Mr Temaru said he was seeking a resolution of support from the forum.
"We also know that the French Government is fooling around trying to put pressure on those countries not to support that issue.
"We need the United Nations to be in the middle as a referee for every important issue that we have to talk to the French Government [about]. He said he was optimistic for the first time that the forum would back him.
"But we also pray [to] God to speak to the heart of the leaders and let them hear our cry, our appeal for freedom and peace."
New Zealand Foreign Minister Murray McCully told the Herald last night that he would listen attentively to any messages the French Polynesians wanted to give.
"But at the end of the day, the practical reality is that resolving this long-standing issue is going to require dialogue between Polynesia and Paris and we would be encouraging them to conduct that dialogue."
Mr Temaru is seeking a meeting with United Nations Secretary-General Ban Ki Moon in Auckland this week.
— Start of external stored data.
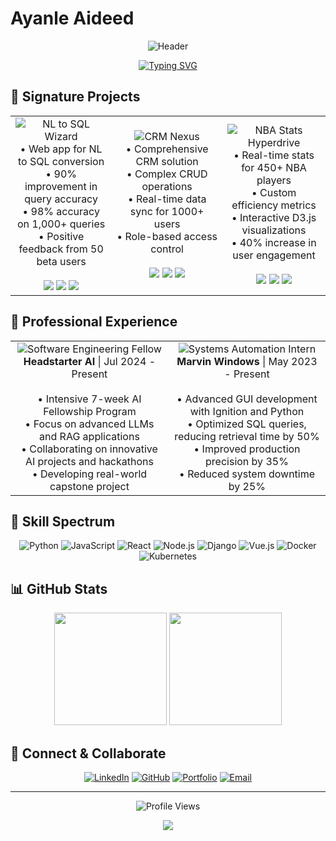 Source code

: # Ayanle Aideed

<div align="center">

![Header](https://capsule-render.vercel.app/api?type=waving&color=gradient&height=300&section=header&text=Ayanle%20Aideed&fontSize=90&animation=fadeIn&fontAlignY=38&desc=Full%20Stack%20Innovator%20%7C%20AI%20Enthusiast&descAlignY=51&descAlign=50)

[![Typing SVG](https://readme-typing-svg.demolab.com?font=Fira+Code&size=24&duration=3000&pause=1000&color=36BCF7FF&center=true&vCenter=true&width=600&lines=Software+Engineering+Fellow;Systems+Automation+Expert;AI+and+ML+Innovator)](https://git.io/typing-svg)

</div>

## 🚀 Signature Projects

<table>
  <tr>
    <td align="center">
      <img src="https://img.shields.io/badge/NL%20to%20SQL-Wizard-blueviolet?style=for-the-badge&logo=python&logoColor=white" alt="NL to SQL Wizard"/>
      <br>
      • Web app for NL to SQL conversion<br>
      • 90% improvement in query accuracy<br>
      • 98% accuracy on 1,000+ queries<br>
      • Positive feedback from 50 beta users
      <br><br>
      <img src="https://img.shields.io/badge/Python-3776AB?style=flat-square&logo=python&logoColor=white"/>
      <img src="https://img.shields.io/badge/Django-092E20?style=flat-square&logo=django&logoColor=white"/>
      <img src="https://img.shields.io/badge/GPT--3-412991?style=flat-square&logo=openai&logoColor=white"/>
    </td>
    <td align="center">
      <img src="https://img.shields.io/badge/CRM-Nexus-orange?style=for-the-badge&logo=salesforce&logoColor=white" alt="CRM Nexus"/>
      <br>
      • Comprehensive CRM solution<br>
      • Complex CRUD operations<br>
      • Real-time data sync for 1000+ users<br>
      • Role-based access control
      <br><br>
      <img src="https://img.shields.io/badge/Django-092E20?style=flat-square&logo=django&logoColor=white"/>
      <img src="https://img.shields.io/badge/Bootstrap-563D7C?style=flat-square&logo=bootstrap&logoColor=white"/>
      <img src="https://img.shields.io/badge/PostgreSQL-316192?style=flat-square&logo=postgresql&logoColor=white"/>
    </td>
    <td align="center">
      <img src="https://img.shields.io/badge/NBA%20Stats-Hyperdrive-red?style=for-the-badge&logo=nba&logoColor=white" alt="NBA Stats Hyperdrive"/>
      <br>
      • Real-time stats for 450+ NBA players<br>
      • Custom efficiency metrics<br>
      • Interactive D3.js visualizations<br>
      • 40% increase in user engagement
      <br><br>
      <img src="https://img.shields.io/badge/Django-092E20?style=flat-square&logo=django&logoColor=white"/>
      <img src="https://img.shields.io/badge/D3.js-F9A03C?style=flat-square&logo=d3.js&logoColor=white"/>
      <img src="https://img.shields.io/badge/NBA_API-00543D?style=flat-square&logo=nba&logoColor=white"/>
    </td>
  </tr>
</table>

## 💼 Professional Experience

<table>
  <tr>
    <td align="center">
      <img src="https://img.shields.io/badge/Software%20Engineering-Fellow-brightgreen?style=for-the-badge&logo=headstarter&logoColor=white" alt="Software Engineering Fellow"/>
      <br>
      <b>Headstarter AI</b> | Jul 2024 - Present
      <br><br>
      • Intensive 7-week AI Fellowship Program<br>
      • Focus on advanced LLMs and RAG applications<br>
      • Collaborating on innovative AI projects and hackathons<br>
      • Developing real-world capstone project
    </td>
    <td align="center">
      <img src="https://img.shields.io/badge/Systems%20Automation-Intern-blue?style=for-the-badge&logo=windows&logoColor=white" alt="Systems Automation Intern"/>
      <br>
      <b>Marvin Windows</b> | May 2023 - Present
      <br><br>
      • Advanced GUI development with Ignition and Python<br>
      • Optimized SQL queries, reducing retrieval time by 50%<br>
      • Improved production precision by 35%<br>
      • Reduced system downtime by 25%
    </td>
  </tr>
</table>

## 🧠 Skill Spectrum

<div align="center">

![Python](https://img.shields.io/badge/Python-3776AB?style=for-the-badge&logo=python&logoColor=white)
![JavaScript](https://img.shields.io/badge/JavaScript-F7DF1E?style=for-the-badge&logo=javascript&logoColor=black)
![React](https://img.shields.io/badge/React-20232A?style=for-the-badge&logo=react&logoColor=61DAFB)
![Node.js](https://img.shields.io/badge/Node.js-43853D?style=for-the-badge&logo=node.js&logoColor=white)
![Django](https://img.shields.io/badge/Django-092E20?style=for-the-badge&logo=django&logoColor=white)
![Vue.js](https://img.shields.io/badge/Vue.js-35495E?style=for-the-badge&logo=vue.js&logoColor=4FC08D)
![Docker](https://img.shields.io/badge/Docker-2496ED?style=for-the-badge&logo=docker&logoColor=white)
![Kubernetes](https://img.shields.io/badge/Kubernetes-326DE6?style=for-the-badge&logo=kubernetes&logoColor=white)

</div>

## 📊 GitHub Stats

<div align="center">
  <img height="180em" src="https://github-readme-stats.vercel.app/api?username=ayanleaideed&show_icons=true&theme=radical&count_private=true"/>
  <img height="180em" src="https://github-readme-stats.vercel.app/api/top-langs/?username=ayanleaideed&layout=compact&theme=radical"/>
</div>

## 🔗 Connect & Collaborate

<div align="center">
  
[![LinkedIn](https://img.shields.io/badge/LinkedIn-0077B5?style=for-the-badge&logo=linkedin&logoColor=white)](https://www.linkedin.com/in/ayanle-aideed/)
[![GitHub](https://img.shields.io/badge/GitHub-100000?style=for-the-badge&logo=github&logoColor=white)](https://github.com/ayanleaideed)
[![Portfolio](https://img.shields.io/badge/Portfolio-FF7139?style=for-the-badge&logo=Firefox-Browser&logoColor=white)](https://ayanleaideed.com)
[![Email](https://img.shields.io/badge/Email-D14836?style=for-the-badge&logo=gmail&logoColor=white)](mailto:ayanle.aideed@example.com)

</div>

---

<div align="center">
  
![Profile Views](https://komarev.com/ghpvc/?username=ayanleaideed&color=blueviolet&style=for-the-badge)

<img src="https://capsule-render.vercel.app/api?type=waving&color=gradient&height=100&section=footer"/>

</div>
He said he was not seeking a meeting with French Foreign Minister and former French Prime Minister Alain Juppe, who is also due to arrive later in the week.
Mr Temaru already has the support of three forum leaders, Papua New Guinea's Peter O'Neill, the Solomon Islands' Danny Philip and Tuvalu's Willy Telavi who signed up to a communique in Fiji last week on eight issues, one of them backing the reinscription of French Polynesia on the UN decolonisation committee's list.
The French territory was on the list until 1947 when it was removed.
The Pacific Conference of Churches, which met in Samoa last week, also backed re-inscription.
French Polynesia is an associate member of the Pacific Islands Forum which formally begins on Wednesday.
Mr Temaru is expected to be given an opportunity to address the meeting.
France has a different attitude to another Pacific French territory, New Caledonia, which will hold a referendum on independence between 2014 and 2018, under an agreement reached in 1998.
French President Nicolas Sarkozy, who was in New Caledonia this month to open the Pacific Games, said he would respect the decision.